More for less. It wasn’t long ago that the price of a typical house passed the £200,000. And it won’t be long before mortgages follow suit. On average, new home buyers borrowed £191,000 from the high street banks in April, £4,500 higher than in March and almost £10,000 more than a year before. Conversely, the number of mortgages approved is heading in the opposite direction, falling slightly to 72,500 in April. Combine the two effects and mortgage debt is rising but, as much of it is due to bigger individual mortgages, it’s also becoming more concentrated.
Good news and bad news. Let’s start with the good; the Government borrowed slightly less last year than previously estimated, a cool £49bn rather than the £52bn first thought. The improvement is largely down to higher tax receipts and income tax & national insurance in particular.

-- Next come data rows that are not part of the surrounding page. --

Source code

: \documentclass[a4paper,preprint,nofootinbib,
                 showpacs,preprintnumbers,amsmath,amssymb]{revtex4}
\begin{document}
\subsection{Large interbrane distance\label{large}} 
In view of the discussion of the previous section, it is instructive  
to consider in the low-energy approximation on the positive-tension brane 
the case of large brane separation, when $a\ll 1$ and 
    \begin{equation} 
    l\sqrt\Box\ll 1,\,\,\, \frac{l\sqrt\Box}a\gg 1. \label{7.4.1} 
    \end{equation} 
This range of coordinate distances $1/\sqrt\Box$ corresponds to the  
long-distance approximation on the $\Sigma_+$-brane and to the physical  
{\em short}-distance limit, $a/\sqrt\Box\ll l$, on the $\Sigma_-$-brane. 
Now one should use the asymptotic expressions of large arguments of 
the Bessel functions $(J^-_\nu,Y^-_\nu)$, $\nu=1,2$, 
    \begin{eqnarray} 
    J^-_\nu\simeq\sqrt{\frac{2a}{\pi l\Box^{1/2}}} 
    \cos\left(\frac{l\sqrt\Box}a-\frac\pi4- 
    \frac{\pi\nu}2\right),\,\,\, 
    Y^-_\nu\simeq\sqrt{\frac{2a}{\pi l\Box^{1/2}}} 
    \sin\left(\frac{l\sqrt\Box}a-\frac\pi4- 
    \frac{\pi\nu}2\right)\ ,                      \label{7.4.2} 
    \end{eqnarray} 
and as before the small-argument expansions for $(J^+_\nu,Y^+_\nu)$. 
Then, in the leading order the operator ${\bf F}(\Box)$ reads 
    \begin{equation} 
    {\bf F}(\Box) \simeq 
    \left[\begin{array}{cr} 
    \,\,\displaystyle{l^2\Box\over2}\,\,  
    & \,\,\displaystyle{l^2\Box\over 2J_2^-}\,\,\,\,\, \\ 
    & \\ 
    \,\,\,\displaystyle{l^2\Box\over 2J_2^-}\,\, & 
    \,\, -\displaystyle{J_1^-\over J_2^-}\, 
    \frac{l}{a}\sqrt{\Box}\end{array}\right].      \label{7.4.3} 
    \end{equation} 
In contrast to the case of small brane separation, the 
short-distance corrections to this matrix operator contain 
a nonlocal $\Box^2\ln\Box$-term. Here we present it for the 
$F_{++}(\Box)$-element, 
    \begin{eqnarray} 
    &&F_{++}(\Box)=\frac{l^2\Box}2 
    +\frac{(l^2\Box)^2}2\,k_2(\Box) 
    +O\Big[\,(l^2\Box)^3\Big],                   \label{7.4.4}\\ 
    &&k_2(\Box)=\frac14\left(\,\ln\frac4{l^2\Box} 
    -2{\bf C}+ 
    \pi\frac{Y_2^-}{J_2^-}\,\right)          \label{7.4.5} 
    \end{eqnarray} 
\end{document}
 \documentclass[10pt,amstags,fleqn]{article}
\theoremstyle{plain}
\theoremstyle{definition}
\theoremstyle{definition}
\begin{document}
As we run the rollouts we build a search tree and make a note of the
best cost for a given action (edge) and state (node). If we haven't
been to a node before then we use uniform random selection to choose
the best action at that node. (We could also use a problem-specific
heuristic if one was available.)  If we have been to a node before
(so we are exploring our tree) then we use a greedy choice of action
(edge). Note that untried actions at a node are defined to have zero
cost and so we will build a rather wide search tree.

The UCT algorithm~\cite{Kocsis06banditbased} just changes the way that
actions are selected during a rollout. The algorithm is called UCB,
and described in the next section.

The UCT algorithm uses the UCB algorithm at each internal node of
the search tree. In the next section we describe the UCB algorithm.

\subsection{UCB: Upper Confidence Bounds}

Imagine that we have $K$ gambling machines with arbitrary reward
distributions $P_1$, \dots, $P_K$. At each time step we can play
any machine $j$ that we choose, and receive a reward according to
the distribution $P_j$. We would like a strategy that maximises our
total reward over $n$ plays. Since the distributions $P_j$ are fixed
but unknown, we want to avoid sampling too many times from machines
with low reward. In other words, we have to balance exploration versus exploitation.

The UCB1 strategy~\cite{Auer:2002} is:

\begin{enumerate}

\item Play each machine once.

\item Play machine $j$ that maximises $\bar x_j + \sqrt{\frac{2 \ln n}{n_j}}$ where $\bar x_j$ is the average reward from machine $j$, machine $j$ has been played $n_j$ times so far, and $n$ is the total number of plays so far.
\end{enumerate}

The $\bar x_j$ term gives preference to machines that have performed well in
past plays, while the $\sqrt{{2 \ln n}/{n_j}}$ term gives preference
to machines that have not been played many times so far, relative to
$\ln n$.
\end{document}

Those two taxes yielded 10% more for the Treasury in Q1 2017 than they did a year earlier. But the new financial year didn’t get off to quite such a good start. Borrowing in April was £1.4bn higher than in 2016. It’s too early to make much of that miss, but slightly disappointing VAT receipts suggests slower consumer spending might be having an effect.
All in it together. Whether the Government is taxing or spending too much or too little is always a prickly topic, but where those taxes are raised and spent is even more controversial. Credit must therefore go to the statisticians that have waded into this debate with an attempt to estimate what’s actually happening. Based on these numbers London, the South East and the East of England all pay more tax than they receive in Government spending. Northern Ireland, Wales and the North East occupy the other end of the table with public sector spending most in excess of tax receipts. But what about the £15bn Crossrail project? Surely that tips the scales the other way for London. Expensive, yes, but not enough to offset the taxes paid by its residents that are 50% higher per head than the UK average.
Revision time. While the UK’s was revised down, US GDP was revised up for Q1 from a 0.7% annualised pace to 1.2%. Personal spending and non-residential fixed investment were judged to be stronger than initially estimated. The 1.2% pace is still weak but US economy-watchers are not concerned. We’ve become accustomed to weak Q1 GDP figures and are betting on a rebound in Q2. That looks to be right. A closely-watched GDP ‘now-cast’ is suggesting a blockbuster 4.1% annualised rate in Q2, which means that rates will….
Heading to normal. Minutes of the US Fed’s recent meeting gave us the clearest signal yet that another rate rise is likely in June. What’s more, the Fed told us more about how it plans to unwind quantitative easing when the time is right. It will progressively reduce the assets it has bought by not topping up its holdings when bonds mature. We’re not there yet but even discussing how they might go about doing it is a sign that the world is slowly heading back towards normality, even if there is a long-ish road still to travel.
Going home. Long-term net migration to the UK fell sharply in 2016, by more than 80,000 to just below 250,000. That was the lowest level since 2014 and the biggest y/y drop since 2012. The fall was split evenly between around 40,000 people leaving the UK – mainly EU nationals – and roughly 40,000 fewer people arriving. We don’t know why migration fell – improving economic conditions in Europe? A response to the referendum outcome? – nor whether it will persist but there were signs in recent job market data that it could have been temporary.